### AIM OF THE TASK
Each line of the data below that contains "only" must be copied.

Source texts of formatted documents:
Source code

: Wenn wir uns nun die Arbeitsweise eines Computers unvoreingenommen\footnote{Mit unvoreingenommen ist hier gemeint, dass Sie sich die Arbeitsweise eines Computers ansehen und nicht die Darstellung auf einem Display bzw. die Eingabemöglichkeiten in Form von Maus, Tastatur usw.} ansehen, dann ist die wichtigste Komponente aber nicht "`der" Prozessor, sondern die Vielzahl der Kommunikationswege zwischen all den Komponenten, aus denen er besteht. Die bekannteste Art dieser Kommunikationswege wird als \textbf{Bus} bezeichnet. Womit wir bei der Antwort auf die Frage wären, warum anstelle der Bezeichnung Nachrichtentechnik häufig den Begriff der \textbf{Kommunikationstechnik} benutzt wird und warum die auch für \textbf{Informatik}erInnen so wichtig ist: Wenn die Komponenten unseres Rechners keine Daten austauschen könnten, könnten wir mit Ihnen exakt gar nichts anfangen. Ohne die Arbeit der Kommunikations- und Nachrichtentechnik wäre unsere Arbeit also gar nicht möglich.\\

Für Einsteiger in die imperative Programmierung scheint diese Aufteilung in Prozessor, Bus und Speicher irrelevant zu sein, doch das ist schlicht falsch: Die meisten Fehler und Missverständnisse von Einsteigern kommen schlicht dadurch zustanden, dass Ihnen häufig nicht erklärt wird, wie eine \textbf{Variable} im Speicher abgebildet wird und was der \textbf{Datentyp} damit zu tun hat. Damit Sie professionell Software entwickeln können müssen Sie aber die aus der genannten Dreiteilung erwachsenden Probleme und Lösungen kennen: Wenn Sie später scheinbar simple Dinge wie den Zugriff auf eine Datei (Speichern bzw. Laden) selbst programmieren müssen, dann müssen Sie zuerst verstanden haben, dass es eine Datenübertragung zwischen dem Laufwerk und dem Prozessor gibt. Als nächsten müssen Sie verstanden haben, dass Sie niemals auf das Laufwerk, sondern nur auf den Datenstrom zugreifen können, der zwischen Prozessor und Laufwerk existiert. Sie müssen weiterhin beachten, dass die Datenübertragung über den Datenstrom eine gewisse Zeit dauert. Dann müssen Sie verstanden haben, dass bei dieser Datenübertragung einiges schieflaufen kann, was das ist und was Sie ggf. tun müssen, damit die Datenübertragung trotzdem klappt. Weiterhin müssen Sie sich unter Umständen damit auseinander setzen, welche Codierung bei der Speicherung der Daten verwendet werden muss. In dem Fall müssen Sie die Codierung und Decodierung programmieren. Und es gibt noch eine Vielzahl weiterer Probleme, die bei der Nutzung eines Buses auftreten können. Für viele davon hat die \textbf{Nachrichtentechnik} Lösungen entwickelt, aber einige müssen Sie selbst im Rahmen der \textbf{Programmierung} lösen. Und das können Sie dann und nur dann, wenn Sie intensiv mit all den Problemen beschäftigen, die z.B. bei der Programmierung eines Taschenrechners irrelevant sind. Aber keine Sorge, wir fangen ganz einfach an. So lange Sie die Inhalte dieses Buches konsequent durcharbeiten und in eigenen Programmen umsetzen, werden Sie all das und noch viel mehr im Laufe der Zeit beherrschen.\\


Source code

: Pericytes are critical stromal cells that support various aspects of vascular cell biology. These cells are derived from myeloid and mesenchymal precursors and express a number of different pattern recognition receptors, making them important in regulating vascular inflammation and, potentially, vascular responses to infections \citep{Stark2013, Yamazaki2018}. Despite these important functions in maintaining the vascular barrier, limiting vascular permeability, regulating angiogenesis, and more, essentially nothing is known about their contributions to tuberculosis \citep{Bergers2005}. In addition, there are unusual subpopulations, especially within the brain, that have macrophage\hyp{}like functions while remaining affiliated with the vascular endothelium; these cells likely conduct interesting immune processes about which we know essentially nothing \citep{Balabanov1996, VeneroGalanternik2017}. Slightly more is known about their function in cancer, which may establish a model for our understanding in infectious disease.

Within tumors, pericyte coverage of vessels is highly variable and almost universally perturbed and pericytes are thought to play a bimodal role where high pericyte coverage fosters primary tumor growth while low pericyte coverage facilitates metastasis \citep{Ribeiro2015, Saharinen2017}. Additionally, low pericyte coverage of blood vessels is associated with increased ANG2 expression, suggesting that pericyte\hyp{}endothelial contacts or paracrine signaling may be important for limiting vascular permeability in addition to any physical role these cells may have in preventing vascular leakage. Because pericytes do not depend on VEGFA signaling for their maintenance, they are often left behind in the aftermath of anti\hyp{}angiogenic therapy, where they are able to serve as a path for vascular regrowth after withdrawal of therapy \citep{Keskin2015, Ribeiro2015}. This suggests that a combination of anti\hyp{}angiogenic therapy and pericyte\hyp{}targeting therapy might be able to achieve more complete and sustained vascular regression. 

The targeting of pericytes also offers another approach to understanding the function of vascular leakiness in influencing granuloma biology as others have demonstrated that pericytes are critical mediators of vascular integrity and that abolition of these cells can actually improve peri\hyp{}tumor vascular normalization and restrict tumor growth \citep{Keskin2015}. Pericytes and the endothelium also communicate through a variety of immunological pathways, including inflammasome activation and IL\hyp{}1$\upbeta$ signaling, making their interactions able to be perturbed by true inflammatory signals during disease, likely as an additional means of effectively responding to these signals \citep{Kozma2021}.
==
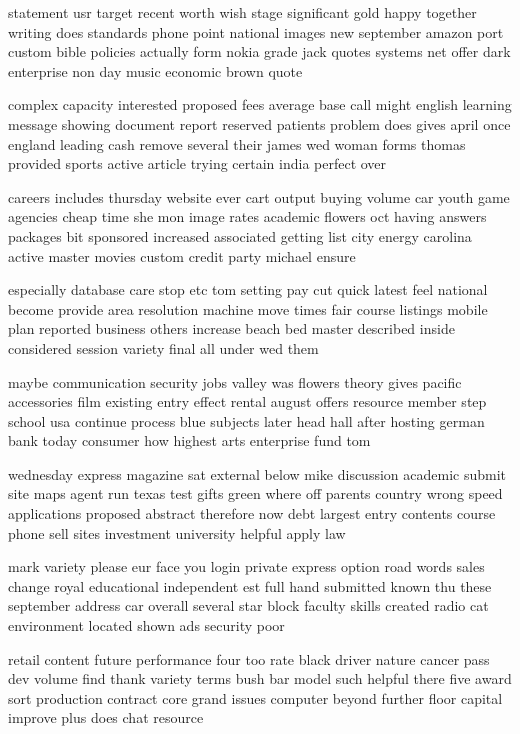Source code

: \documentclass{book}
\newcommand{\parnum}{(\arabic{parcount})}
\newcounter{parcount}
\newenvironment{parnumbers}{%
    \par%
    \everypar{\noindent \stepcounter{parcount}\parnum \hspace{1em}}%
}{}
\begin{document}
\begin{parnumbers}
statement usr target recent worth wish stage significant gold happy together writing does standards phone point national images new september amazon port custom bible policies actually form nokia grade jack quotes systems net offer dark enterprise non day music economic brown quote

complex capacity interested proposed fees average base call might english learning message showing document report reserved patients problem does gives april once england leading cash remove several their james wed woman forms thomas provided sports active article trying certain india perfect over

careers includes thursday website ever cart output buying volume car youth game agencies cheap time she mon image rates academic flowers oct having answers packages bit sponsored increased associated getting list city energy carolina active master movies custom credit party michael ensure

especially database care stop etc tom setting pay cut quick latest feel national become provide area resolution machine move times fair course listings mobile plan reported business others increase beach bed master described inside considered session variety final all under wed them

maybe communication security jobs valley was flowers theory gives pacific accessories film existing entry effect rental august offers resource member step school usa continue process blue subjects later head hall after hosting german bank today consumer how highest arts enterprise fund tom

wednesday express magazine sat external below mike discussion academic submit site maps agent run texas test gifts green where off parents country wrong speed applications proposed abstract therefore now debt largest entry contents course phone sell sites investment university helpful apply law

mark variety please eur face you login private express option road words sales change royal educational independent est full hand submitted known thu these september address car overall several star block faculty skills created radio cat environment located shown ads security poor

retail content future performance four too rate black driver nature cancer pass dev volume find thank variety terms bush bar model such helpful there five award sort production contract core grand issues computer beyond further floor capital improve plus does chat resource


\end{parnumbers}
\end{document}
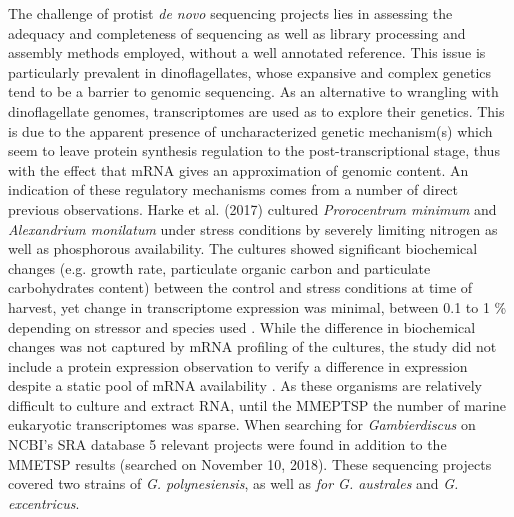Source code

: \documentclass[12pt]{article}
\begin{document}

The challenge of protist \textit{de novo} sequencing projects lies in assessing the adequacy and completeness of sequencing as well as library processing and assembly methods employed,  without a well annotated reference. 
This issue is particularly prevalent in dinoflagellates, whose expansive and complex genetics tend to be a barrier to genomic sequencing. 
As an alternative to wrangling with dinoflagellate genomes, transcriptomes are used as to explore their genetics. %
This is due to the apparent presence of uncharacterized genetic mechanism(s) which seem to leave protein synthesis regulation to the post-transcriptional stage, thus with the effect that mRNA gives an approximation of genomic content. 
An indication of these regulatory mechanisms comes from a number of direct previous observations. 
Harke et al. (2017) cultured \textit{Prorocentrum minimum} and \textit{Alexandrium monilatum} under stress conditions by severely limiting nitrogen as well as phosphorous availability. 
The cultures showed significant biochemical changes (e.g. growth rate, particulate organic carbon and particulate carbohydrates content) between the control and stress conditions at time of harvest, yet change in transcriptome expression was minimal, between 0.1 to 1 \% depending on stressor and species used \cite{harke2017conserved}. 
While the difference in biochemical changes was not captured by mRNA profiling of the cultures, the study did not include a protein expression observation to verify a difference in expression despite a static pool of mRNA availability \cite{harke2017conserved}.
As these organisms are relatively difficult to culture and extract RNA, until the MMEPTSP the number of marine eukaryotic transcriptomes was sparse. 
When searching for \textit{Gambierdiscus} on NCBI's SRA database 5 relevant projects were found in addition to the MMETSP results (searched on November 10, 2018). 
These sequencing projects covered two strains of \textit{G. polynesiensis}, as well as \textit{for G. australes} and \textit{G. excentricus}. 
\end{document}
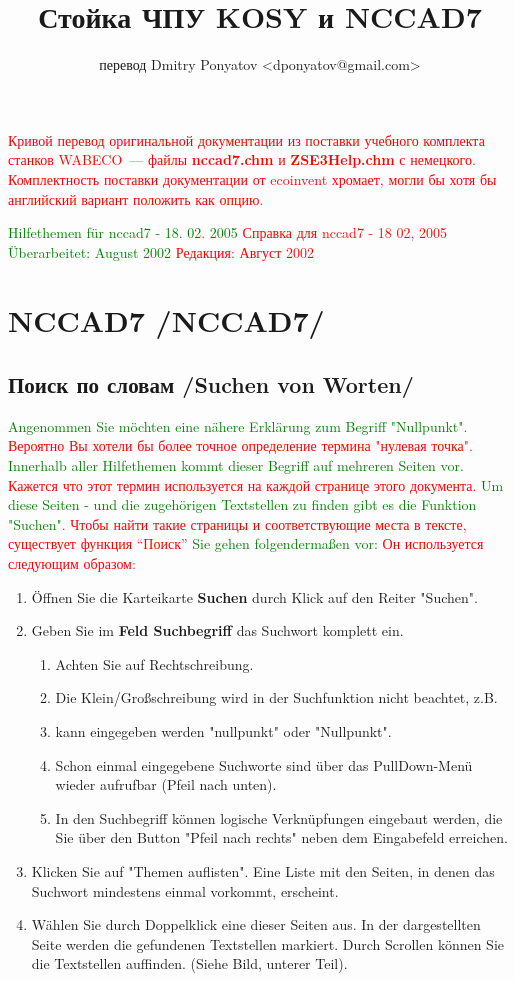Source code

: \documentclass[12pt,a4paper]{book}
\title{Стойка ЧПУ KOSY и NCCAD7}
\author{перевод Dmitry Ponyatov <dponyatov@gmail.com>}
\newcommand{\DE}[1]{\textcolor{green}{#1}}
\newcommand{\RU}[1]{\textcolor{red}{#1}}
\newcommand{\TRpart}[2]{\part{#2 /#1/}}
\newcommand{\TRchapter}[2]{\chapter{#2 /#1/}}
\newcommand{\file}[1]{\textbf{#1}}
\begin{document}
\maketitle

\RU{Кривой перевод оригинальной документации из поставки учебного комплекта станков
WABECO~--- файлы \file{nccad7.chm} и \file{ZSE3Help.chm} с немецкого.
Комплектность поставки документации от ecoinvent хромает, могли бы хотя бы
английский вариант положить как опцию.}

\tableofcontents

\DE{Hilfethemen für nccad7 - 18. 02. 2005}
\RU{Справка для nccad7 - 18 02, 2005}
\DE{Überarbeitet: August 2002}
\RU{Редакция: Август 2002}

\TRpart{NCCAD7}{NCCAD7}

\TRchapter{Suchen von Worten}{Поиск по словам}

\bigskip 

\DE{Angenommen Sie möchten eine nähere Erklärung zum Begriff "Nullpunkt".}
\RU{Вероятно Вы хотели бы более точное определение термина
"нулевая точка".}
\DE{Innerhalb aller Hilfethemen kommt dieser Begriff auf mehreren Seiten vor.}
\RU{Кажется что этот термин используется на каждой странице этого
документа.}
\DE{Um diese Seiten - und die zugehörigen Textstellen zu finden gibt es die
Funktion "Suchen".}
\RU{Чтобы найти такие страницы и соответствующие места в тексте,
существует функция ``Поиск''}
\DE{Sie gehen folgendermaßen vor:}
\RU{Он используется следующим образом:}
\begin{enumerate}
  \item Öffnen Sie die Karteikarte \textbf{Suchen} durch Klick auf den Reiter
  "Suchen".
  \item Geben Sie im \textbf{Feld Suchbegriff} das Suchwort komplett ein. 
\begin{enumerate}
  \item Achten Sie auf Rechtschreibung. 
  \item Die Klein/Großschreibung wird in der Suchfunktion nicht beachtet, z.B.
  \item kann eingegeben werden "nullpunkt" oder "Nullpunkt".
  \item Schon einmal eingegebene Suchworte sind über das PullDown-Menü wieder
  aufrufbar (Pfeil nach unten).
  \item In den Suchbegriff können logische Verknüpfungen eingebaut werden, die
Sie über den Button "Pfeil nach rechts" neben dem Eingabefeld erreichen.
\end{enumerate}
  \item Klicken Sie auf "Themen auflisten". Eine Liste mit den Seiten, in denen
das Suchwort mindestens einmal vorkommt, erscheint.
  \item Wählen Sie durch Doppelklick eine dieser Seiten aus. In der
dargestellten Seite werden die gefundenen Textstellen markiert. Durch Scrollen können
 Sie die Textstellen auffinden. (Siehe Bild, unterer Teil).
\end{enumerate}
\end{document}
* * *
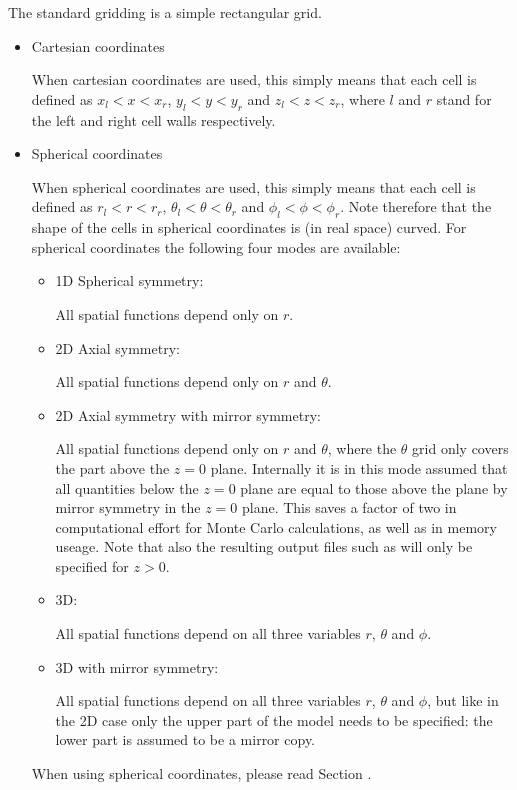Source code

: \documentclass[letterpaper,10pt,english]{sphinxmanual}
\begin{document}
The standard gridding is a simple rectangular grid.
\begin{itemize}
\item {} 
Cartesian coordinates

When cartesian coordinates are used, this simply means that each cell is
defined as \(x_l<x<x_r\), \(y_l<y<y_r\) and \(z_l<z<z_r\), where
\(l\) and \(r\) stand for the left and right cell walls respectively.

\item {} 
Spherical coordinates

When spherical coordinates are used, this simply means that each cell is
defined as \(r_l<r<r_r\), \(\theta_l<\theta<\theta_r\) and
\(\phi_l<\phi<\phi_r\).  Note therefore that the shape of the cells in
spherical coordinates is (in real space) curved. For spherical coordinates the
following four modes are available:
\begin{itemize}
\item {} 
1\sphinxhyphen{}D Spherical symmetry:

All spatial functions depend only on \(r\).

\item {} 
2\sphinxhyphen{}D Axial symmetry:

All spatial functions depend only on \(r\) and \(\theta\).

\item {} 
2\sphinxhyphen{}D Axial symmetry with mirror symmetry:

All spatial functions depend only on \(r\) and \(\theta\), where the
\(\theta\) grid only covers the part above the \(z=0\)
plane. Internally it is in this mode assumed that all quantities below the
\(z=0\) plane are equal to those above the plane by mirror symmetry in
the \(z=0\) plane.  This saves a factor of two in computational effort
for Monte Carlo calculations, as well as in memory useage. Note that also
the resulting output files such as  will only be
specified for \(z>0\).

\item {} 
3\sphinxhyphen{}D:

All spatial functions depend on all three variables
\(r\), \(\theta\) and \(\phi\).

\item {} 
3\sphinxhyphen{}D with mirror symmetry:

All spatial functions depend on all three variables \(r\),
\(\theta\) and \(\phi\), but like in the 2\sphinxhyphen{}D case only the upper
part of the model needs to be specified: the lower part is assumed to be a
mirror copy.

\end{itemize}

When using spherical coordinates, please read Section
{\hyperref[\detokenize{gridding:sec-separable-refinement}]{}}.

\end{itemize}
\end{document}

### RESULT BELOW
All spatial functions depend only on \(r\).
All spatial functions depend only on \(r\) and \(\theta\).
All spatial functions depend only on \(r\) and \(\theta\), where the
\(\theta\) grid only covers the part above the \(z=0\)
the resulting output files such as  will only be
\(\theta\) and \(\phi\), but like in the 2\sphinxhyphen{}D case only the upper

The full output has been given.